#### Exercise prompt
Although the records contain pictures, none belong in the copy: restate word for word only the lines from the one with "- Manual zone control" through the one with "## Overview", both included.

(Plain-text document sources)

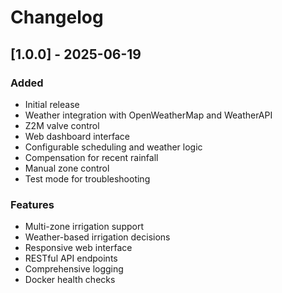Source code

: # Changelog

## [1.0.0] - 2025-06-19

### Added
- Initial release
- Weather integration with OpenWeatherMap and WeatherAPI
- Z2M valve control
- Web dashboard interface
- Configurable scheduling and weather logic
- Compensation for recent rainfall
- Manual zone control
- Test mode for troubleshooting

### Features
- Multi-zone irrigation support
- Weather-based irrigation decisions
- Responsive web interface
- RESTful API endpoints
- Comprehensive logging
- Docker health checks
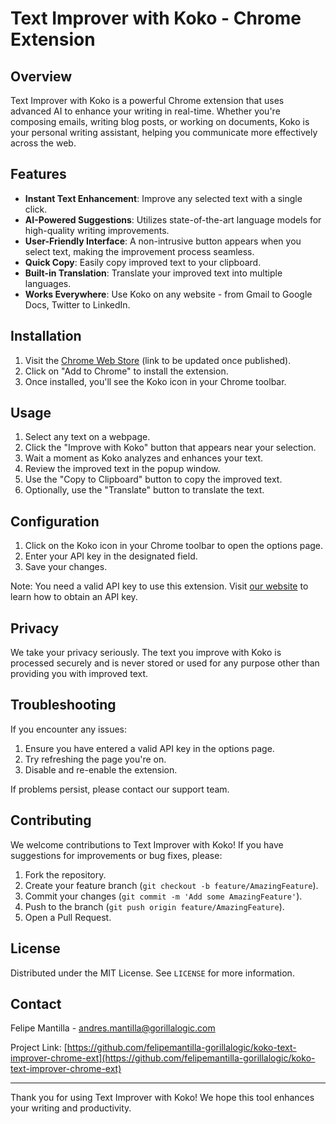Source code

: # Text Improver with Koko - Chrome Extension

## Overview

Text Improver with Koko is a powerful Chrome extension that uses advanced AI to enhance your writing in real-time. Whether you're composing emails, writing blog posts, or working on documents, Koko is your personal writing assistant, helping you communicate more effectively across the web.

## Features

- **Instant Text Enhancement**: Improve any selected text with a single click.
- **AI-Powered Suggestions**: Utilizes state-of-the-art language models for high-quality writing improvements.
- **User-Friendly Interface**: A non-intrusive button appears when you select text, making the improvement process seamless.
- **Quick Copy**: Easily copy improved text to your clipboard.
- **Built-in Translation**: Translate your improved text into multiple languages.
- **Works Everywhere**: Use Koko on any website - from Gmail to Google Docs, Twitter to LinkedIn.

## Installation

1. Visit the [Chrome Web Store](https://chrome.google.com/webstore) (link to be updated once published).
2. Click on "Add to Chrome" to install the extension.
3. Once installed, you'll see the Koko icon in your Chrome toolbar.

## Usage

1. Select any text on a webpage.
2. Click the "Improve with Koko" button that appears near your selection.
3. Wait a moment as Koko analyzes and enhances your text.
4. Review the improved text in the popup window.
5. Use the "Copy to Clipboard" button to copy the improved text.
6. Optionally, use the "Translate" button to translate the text.

## Configuration

1. Click on the Koko icon in your Chrome toolbar to open the options page.
2. Enter your API key in the designated field.
3. Save your changes.

Note: You need a valid API key to use this extension. Visit [our website](https://your-website.com) to learn how to obtain an API key.

## Privacy

We take your privacy seriously. The text you improve with Koko is processed securely and is never stored or used for any purpose other than providing you with improved text.

## Troubleshooting

If you encounter any issues:

1. Ensure you have entered a valid API key in the options page.
2. Try refreshing the page you're on.
3. Disable and re-enable the extension.

If problems persist, please contact our support team.

## Contributing

We welcome contributions to Text Improver with Koko! If you have suggestions for improvements or bug fixes, please:

1. Fork the repository.
2. Create your feature branch (`git checkout -b feature/AmazingFeature`).
3. Commit your changes (`git commit -m 'Add some AmazingFeature'`).
4. Push to the branch (`git push origin feature/AmazingFeature`).
5. Open a Pull Request.

## License

Distributed under the MIT License. See `LICENSE` for more information.

## Contact

Felipe Mantilla - [andres.mantilla@gorillalogic.com](mailto:andres.mantilla@gorillalogic.com)

Project Link: [https://github.com/felipemantilla-gorillalogic/koko-text-improver-chrome-ext](https://github.com/felipemantilla-gorillalogic/koko-text-improver-chrome-ext)

---

Thank you for using Text Improver with Koko! We hope this tool enhances your writing and productivity.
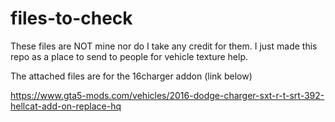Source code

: # files-to-check
These files are NOT mine nor do I take any credit for them. I just made this repo as a place to send to people for vehicle texture help. 


The attached files are for the 16charger addon (link below)


https://www.gta5-mods.com/vehicles/2016-dodge-charger-sxt-r-t-srt-392-hellcat-add-on-replace-hq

#### Response to this exercise
- Manual zone control
- Test mode for troubleshooting

### Features
- Multi-zone irrigation support
- Weather-based irrigation decisions
- Responsive web interface
- RESTful API endpoints
- Comprehensive logging
- Docker health checks
Source code

: # Text Improver with Koko - Chrome Extension

## Overview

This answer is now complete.